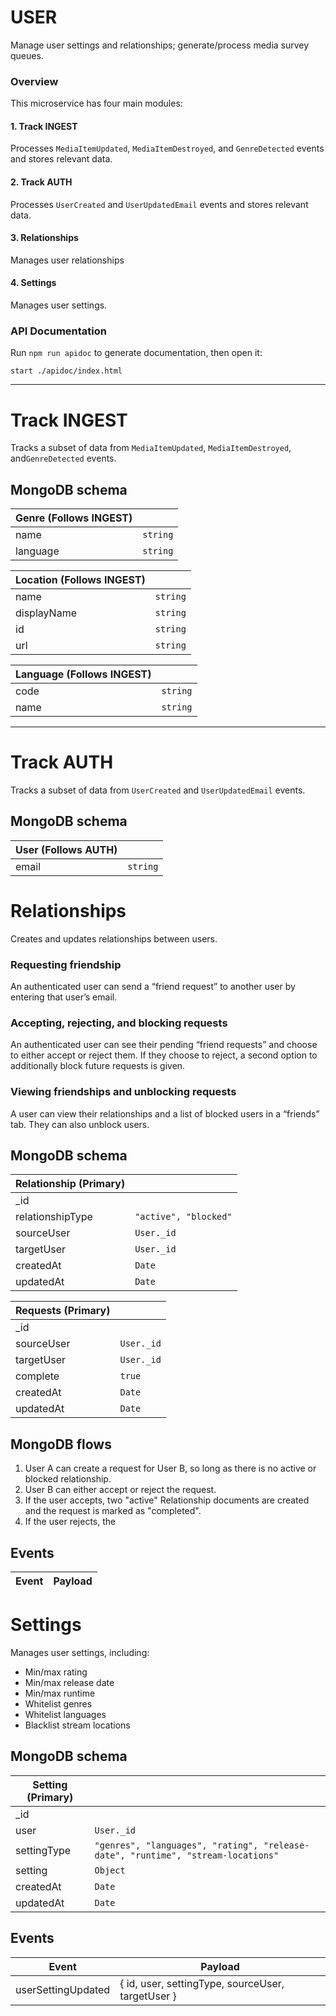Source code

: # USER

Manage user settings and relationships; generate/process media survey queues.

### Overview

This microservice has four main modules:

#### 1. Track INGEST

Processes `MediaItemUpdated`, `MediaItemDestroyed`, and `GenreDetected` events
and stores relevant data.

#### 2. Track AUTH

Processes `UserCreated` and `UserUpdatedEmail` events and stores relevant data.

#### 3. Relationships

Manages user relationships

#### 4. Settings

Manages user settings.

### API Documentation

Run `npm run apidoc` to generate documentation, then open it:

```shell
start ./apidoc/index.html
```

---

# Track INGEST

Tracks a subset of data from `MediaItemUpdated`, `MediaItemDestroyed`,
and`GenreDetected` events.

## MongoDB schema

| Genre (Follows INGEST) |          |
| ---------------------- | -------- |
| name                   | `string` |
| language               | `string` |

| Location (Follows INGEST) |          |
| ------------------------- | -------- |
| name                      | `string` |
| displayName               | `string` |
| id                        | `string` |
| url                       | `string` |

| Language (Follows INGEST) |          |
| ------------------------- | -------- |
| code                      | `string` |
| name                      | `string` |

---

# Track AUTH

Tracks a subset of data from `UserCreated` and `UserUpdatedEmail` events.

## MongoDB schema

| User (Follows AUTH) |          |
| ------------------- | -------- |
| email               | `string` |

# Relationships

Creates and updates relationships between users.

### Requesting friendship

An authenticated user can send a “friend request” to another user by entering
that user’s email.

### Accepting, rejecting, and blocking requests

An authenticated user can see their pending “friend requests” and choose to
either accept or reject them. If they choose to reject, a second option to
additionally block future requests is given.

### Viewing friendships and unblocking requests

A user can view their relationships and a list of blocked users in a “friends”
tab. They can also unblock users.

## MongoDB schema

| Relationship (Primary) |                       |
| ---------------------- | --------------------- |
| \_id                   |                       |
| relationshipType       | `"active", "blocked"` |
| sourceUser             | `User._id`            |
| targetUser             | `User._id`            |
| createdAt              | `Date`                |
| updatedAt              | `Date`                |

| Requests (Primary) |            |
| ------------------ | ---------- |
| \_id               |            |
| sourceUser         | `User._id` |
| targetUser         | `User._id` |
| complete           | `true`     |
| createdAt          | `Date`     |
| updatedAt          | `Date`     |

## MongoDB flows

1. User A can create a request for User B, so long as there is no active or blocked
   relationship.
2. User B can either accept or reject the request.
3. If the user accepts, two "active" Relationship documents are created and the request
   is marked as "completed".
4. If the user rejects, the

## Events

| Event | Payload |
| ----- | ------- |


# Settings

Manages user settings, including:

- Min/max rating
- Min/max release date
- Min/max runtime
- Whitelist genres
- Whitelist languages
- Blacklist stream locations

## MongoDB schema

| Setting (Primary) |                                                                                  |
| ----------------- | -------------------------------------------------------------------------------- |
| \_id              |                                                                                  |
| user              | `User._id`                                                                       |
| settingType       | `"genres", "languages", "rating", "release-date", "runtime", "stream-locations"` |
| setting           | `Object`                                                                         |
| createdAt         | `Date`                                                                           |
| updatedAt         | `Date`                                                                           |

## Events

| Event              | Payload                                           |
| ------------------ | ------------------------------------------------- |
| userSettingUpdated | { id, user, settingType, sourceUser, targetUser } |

What to do: Only lines with the word "UserCreated" are needed. Copy them from the preceding records.

Expected answer:
Processes `UserCreated` and `UserUpdatedEmail` events and stores relevant data.
Tracks a subset of data from `UserCreated` and `UserUpdatedEmail` events.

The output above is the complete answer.